Hundreds of men swarmed on a police station in Pakistan's Khyber Pakhtunkhwa province where they beat a man to death before setting fire to his body.
The victim had been staying at a hotel in the town of Maydan when locals accused him of blasphemy for allegedly desecrating Islam's holy book, the Quran.
What do we know about the attack?
Police official Rahim Ullah said police had taken the man to the station for his own protection after town residents turned on him. Another official, Zahid Khan, said the man was being questioned after the mob accused him of burning pages from the Quran.
However, the mob grew and stormed the police station and snatched the man who they beat to death before setting fire to his body, which they left on a road. The attackers also torched the police station and burned police vehicles parked there.
Graphic Warning
Radical Islamist mob dragged a man from the police station and torched him to death over alleged blasphemy of the Quran in Madyan, #Swat District, KP province, #Pakistan.
— Sunder Singh Bisht (@SunderSingh0912) June 21, 2024
Ullah said additional police officers had been deployed to the town to bring the situation under control.
Police said the man who was accused of blasphemy was a tourist from the Punjab region. Police registered a case against the mob and were trying to identify them, police official Khan later said.
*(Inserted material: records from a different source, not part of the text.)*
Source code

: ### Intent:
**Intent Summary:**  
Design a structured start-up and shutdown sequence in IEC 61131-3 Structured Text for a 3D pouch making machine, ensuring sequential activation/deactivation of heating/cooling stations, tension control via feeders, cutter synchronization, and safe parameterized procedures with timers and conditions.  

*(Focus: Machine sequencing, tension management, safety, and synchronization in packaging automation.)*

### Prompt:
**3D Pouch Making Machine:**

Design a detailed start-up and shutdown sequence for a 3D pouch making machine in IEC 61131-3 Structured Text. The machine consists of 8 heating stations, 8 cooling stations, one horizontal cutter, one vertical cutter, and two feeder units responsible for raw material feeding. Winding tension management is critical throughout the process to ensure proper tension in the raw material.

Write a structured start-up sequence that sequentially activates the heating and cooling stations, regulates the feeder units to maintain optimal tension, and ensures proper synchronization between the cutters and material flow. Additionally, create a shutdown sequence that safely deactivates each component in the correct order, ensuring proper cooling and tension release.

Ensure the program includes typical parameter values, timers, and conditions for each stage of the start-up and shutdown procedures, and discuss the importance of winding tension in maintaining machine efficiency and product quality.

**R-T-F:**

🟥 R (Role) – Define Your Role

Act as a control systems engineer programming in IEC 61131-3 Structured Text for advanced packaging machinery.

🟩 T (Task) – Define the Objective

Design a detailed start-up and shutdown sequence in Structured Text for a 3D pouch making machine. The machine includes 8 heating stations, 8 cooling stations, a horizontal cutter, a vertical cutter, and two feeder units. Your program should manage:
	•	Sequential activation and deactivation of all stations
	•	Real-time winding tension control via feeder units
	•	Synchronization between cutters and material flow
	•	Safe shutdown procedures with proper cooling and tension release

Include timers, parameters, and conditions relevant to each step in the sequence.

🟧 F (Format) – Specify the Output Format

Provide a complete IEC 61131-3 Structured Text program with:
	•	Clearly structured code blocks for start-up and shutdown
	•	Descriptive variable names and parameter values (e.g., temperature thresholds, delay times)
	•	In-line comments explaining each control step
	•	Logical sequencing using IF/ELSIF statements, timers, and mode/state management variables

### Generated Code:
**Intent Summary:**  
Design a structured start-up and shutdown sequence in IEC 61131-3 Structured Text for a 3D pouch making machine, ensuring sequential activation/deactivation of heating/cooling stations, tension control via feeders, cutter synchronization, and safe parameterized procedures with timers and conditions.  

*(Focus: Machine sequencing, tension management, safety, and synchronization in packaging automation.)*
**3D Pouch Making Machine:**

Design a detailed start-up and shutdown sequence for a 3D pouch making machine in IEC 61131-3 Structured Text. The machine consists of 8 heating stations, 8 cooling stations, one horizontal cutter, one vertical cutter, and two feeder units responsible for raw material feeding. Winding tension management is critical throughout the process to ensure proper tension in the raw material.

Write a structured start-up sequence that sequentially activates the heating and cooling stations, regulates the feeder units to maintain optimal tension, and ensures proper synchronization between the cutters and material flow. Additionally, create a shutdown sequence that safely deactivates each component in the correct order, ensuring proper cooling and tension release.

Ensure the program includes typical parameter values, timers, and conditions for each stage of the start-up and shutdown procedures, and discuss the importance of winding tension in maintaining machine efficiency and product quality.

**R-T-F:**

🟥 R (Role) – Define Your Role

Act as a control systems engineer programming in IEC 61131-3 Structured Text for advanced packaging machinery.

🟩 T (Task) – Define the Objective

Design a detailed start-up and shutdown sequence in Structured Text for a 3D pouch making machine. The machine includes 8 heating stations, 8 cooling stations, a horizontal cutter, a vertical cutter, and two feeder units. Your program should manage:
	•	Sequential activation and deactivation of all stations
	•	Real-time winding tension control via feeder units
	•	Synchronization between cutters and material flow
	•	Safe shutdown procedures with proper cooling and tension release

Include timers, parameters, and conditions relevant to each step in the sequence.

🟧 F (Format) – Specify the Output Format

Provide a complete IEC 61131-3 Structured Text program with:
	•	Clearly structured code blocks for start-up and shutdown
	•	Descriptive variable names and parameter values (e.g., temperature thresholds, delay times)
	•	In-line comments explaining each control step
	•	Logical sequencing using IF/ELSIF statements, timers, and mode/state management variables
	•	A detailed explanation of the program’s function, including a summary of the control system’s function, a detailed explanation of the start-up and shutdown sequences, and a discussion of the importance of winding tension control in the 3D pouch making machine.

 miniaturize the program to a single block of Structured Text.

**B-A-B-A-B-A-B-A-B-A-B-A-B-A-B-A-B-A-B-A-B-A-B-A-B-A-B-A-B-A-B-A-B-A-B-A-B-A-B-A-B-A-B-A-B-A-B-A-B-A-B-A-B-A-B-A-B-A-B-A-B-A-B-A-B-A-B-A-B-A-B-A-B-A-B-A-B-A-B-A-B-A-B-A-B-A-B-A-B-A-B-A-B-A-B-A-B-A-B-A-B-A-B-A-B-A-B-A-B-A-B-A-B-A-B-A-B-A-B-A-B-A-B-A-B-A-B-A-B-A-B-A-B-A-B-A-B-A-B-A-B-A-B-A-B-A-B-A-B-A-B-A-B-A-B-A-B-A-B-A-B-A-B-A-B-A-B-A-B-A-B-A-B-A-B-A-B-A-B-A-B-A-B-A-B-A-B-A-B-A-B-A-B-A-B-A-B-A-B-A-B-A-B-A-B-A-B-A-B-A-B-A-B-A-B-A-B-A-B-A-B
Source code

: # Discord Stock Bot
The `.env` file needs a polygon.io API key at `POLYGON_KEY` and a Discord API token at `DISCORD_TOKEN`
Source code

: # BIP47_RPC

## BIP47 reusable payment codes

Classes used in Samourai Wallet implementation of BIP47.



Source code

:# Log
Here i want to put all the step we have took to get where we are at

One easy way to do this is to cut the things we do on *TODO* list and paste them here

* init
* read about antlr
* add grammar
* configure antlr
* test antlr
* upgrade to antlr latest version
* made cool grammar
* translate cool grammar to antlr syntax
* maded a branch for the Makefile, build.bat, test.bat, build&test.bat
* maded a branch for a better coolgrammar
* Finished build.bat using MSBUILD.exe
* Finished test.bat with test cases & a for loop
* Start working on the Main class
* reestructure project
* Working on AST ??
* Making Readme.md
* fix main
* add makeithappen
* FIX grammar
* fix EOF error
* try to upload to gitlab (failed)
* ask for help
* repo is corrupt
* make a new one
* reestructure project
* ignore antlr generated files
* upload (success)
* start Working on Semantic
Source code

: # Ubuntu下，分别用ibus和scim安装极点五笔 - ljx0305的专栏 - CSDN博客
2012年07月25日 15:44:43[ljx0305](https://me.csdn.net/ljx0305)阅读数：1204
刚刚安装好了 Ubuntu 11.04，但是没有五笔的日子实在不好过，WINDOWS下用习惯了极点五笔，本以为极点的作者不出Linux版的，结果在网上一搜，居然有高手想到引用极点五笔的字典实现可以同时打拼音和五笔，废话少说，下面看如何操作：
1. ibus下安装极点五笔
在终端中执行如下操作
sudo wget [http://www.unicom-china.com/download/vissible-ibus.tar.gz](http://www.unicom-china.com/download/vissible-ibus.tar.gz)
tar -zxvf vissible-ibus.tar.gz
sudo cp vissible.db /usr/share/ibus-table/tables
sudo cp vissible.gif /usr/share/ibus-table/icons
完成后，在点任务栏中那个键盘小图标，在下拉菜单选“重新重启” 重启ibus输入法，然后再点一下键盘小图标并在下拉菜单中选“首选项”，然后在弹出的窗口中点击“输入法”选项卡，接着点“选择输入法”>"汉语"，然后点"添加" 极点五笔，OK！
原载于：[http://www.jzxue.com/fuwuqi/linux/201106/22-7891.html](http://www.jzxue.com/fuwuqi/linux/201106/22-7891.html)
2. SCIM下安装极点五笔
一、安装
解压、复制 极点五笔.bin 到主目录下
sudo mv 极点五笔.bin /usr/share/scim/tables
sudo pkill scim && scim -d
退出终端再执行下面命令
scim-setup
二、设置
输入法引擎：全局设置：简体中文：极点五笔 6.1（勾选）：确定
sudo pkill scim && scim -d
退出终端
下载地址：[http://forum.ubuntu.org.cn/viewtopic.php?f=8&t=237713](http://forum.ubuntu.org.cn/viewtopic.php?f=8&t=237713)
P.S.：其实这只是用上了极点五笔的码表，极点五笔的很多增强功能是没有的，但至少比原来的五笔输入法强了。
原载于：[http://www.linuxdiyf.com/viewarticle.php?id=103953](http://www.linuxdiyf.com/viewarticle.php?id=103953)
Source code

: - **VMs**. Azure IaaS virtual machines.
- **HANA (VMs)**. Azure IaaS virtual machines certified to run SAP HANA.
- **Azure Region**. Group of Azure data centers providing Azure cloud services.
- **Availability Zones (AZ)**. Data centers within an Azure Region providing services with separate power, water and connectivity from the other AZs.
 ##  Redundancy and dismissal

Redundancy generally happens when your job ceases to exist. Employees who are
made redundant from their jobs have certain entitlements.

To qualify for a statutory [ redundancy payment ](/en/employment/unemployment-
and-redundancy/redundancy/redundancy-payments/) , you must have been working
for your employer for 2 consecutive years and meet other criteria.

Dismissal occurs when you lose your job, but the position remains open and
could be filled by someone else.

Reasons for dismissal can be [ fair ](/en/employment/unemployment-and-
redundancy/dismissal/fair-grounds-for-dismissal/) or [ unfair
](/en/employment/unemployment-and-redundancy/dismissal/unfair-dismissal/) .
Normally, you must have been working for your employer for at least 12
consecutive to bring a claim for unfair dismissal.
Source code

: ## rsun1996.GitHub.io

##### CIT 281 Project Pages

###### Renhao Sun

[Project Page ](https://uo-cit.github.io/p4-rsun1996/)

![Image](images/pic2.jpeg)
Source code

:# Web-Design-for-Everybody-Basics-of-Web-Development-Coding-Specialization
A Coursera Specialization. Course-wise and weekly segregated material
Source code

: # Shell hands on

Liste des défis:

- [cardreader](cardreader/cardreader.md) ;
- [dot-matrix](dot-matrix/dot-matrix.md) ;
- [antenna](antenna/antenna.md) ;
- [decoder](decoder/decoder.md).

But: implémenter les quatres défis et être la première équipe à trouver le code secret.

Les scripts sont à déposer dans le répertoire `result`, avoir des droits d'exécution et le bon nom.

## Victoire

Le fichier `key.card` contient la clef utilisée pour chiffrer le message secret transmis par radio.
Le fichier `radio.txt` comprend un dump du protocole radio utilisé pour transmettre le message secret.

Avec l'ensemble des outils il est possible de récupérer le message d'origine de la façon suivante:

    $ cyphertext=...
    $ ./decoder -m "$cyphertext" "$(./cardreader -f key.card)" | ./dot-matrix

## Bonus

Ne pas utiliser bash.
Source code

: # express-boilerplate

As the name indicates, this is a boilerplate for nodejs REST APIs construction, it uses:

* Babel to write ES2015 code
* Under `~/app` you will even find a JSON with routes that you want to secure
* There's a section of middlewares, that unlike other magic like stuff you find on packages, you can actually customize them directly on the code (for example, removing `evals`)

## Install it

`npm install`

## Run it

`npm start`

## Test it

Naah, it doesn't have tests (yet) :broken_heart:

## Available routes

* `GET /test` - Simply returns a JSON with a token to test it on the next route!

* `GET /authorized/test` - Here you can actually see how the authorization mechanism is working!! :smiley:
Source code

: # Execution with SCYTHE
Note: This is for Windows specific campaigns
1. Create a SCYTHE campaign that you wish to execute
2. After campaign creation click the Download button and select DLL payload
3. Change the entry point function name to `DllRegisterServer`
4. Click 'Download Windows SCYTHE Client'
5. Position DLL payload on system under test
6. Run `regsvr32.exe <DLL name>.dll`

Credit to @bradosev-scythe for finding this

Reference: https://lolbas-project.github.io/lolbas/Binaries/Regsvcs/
"We have started investigations into the incident and are tracing those who attacked the police station," spokesman Wajid Rasool said.
How does the law deal with blasphemy?
Blasphemy — where the accused are deemed to have insulted Islam or Islamic figures — is punishable by death in Pakistan. Aside from the legal charge, there are multiple cases of angry vigilante crowds lynching accused individuals.
Hundreds are in prison facing blasphemy charges, with judges often postponing trials for fear of retribution if they are deemed too lenient.
Even unproven blasphemy allegations can lead to the accused being lynched.
According to rights groups, accusations of blasphemy are sometimes used as a means of settling scores.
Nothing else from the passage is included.